> Listed entries
----

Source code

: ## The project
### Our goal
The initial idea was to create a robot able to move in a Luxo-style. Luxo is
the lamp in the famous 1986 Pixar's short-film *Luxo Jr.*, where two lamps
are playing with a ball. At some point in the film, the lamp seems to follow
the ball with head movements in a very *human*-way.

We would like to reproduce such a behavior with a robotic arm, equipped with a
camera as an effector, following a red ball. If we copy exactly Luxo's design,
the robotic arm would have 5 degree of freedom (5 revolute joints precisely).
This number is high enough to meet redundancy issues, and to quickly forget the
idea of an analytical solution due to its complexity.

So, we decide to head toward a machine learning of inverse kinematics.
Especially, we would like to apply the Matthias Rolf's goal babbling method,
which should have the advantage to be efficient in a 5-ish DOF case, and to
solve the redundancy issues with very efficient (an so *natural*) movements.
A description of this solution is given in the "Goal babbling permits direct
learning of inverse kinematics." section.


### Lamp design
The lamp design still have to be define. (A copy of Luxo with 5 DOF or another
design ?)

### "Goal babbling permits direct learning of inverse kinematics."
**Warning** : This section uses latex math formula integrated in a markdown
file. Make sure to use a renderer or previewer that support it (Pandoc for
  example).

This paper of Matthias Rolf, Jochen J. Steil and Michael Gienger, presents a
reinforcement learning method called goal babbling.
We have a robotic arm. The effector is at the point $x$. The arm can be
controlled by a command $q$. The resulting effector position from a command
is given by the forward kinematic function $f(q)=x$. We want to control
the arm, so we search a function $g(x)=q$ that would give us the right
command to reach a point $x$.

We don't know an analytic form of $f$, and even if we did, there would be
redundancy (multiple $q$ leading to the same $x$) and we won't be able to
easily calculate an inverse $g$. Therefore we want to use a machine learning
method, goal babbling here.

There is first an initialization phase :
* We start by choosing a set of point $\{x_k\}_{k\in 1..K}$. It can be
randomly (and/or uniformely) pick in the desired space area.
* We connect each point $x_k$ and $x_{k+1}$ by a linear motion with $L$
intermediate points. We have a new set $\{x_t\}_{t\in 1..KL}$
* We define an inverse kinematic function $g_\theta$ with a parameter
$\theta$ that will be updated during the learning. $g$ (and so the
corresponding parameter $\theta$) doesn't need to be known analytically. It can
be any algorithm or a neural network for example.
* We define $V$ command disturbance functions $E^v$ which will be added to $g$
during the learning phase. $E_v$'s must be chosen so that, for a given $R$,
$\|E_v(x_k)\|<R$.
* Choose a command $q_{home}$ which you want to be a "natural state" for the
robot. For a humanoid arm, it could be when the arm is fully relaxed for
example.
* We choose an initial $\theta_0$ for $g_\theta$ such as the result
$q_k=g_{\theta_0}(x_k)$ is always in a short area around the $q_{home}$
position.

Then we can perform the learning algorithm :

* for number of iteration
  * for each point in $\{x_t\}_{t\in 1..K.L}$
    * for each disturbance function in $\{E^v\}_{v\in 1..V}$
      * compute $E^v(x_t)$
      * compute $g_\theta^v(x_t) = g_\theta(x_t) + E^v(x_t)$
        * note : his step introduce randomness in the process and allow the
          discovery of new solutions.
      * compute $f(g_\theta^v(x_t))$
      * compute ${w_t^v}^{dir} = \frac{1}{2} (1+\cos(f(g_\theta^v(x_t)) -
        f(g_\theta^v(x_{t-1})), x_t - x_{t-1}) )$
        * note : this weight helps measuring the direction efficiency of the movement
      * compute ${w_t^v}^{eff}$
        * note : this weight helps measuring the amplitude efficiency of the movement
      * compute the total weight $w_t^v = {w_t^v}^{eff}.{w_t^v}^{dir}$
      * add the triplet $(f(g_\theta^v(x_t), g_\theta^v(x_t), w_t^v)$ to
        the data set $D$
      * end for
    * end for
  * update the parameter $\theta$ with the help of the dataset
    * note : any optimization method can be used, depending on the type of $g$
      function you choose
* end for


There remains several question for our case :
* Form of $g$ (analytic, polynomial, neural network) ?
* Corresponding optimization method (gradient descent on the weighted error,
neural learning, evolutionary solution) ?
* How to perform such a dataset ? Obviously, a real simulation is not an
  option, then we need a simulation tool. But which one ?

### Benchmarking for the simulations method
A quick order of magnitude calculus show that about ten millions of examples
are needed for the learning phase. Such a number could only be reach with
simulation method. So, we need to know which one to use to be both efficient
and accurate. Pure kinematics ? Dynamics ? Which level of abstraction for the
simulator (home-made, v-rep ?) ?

----

> Aim of the exercise
Every entry shown above is to be written out exactly.

> Expected answer
Source code

: ## The project
### Our goal
The initial idea was to create a robot able to move in a Luxo-style. Luxo is
the lamp in the famous 1986 Pixar's short-film *Luxo Jr.*, where two lamps
are playing with a ball. At some point in the film, the lamp seems to follow
the ball with head movements in a very *human*-way.

We would like to reproduce such a behavior with a robotic arm, equipped with a
camera as an effector, following a red ball. If we copy exactly Luxo's design,
the robotic arm would have 5 degree of freedom (5 revolute joints precisely).
This number is high enough to meet redundancy issues, and to quickly forget the
idea of an analytical solution due to its complexity.

So, we decide to head toward a machine learning of inverse kinematics.
Especially, we would like to apply the Matthias Rolf's goal babbling method,
which should have the advantage to be efficient in a 5-ish DOF case, and to
solve the redundancy issues with very efficient (an so *natural*) movements.
A description of this solution is given in the "Goal babbling permits direct
learning of inverse kinematics." section.


### Lamp design
The lamp design still have to be define. (A copy of Luxo with 5 DOF or another
design ?)

### "Goal babbling permits direct learning of inverse kinematics."
**Warning** : This section uses latex math formula integrated in a markdown
file. Make sure to use a renderer or previewer that support it (Pandoc for
  example).

This paper of Matthias Rolf, Jochen J. Steil and Michael Gienger, presents a
reinforcement learning method called goal babbling.
We have a robotic arm. The effector is at the point $x$. The arm can be
controlled by a command $q$. The resulting effector position from a command
is given by the forward kinematic function $f(q)=x$. We want to control
the arm, so we search a function $g(x)=q$ that would give us the right
command to reach a point $x$.

We don't know an analytic form of $f$, and even if we did, there would be
redundancy (multiple $q$ leading to the same $x$) and we won't be able to
easily calculate an inverse $g$. Therefore we want to use a machine learning
method, goal babbling here.

There is first an initialization phase :
* We start by choosing a set of point $\{x_k\}_{k\in 1..K}$. It can be
randomly (and/or uniformely) pick in the desired space area.
* We connect each point $x_k$ and $x_{k+1}$ by a linear motion with $L$
intermediate points. We have a new set $\{x_t\}_{t\in 1..KL}$
* We define an inverse kinematic function $g_\theta$ with a parameter
$\theta$ that will be updated during the learning. $g$ (and so the
corresponding parameter $\theta$) doesn't need to be known analytically. It can
be any algorithm or a neural network for example.
* We define $V$ command disturbance functions $E^v$ which will be added to $g$
during the learning phase. $E_v$'s must be chosen so that, for a given $R$,
$\|E_v(x_k)\|<R$.
* Choose a command $q_{home}$ which you want to be a "natural state" for the
robot. For a humanoid arm, it could be when the arm is fully relaxed for
example.
* We choose an initial $\theta_0$ for $g_\theta$ such as the result
$q_k=g_{\theta_0}(x_k)$ is always in a short area around the $q_{home}$
position.

Then we can perform the learning algorithm :

* for number of iteration
  * for each point in $\{x_t\}_{t\in 1..K.L}$
    * for each disturbance function in $\{E^v\}_{v\in 1..V}$
      * compute $E^v(x_t)$
      * compute $g_\theta^v(x_t) = g_\theta(x_t) + E^v(x_t)$
        * note : his step introduce randomness in the process and allow the
          discovery of new solutions.
      * compute $f(g_\theta^v(x_t))$
      * compute ${w_t^v}^{dir} = \frac{1}{2} (1+\cos(f(g_\theta^v(x_t)) -
        f(g_\theta^v(x_{t-1})), x_t - x_{t-1}) )$
        * note : this weight helps measuring the direction efficiency of the movement
      * compute ${w_t^v}^{eff}$
        * note : this weight helps measuring the amplitude efficiency of the movement
      * compute the total weight $w_t^v = {w_t^v}^{eff}.{w_t^v}^{dir}$
      * add the triplet $(f(g_\theta^v(x_t), g_\theta^v(x_t), w_t^v)$ to
        the data set $D$
      * end for
    * end for
  * update the parameter $\theta$ with the help of the dataset
    * note : any optimization method can be used, depending on the type of $g$
      function you choose
* end for


There remains several question for our case :
* Form of $g$ (analytic, polynomial, neural network) ?
* Corresponding optimization method (gradient descent on the weighted error,
neural learning, evolutionary solution) ?
* How to perform such a dataset ? Obviously, a real simulation is not an
  option, then we need a simulation tool. But which one ?

### Benchmarking for the simulations method
A quick order of magnitude calculus show that about ten millions of examples
are needed for the learning phase. Such a number could only be reach with
simulation method. So, we need to know which one to use to be both efficient
and accurate. Pure kinematics ? Dynamics ? Which level of abstraction for the
simulator (home-made, v-rep ?) ?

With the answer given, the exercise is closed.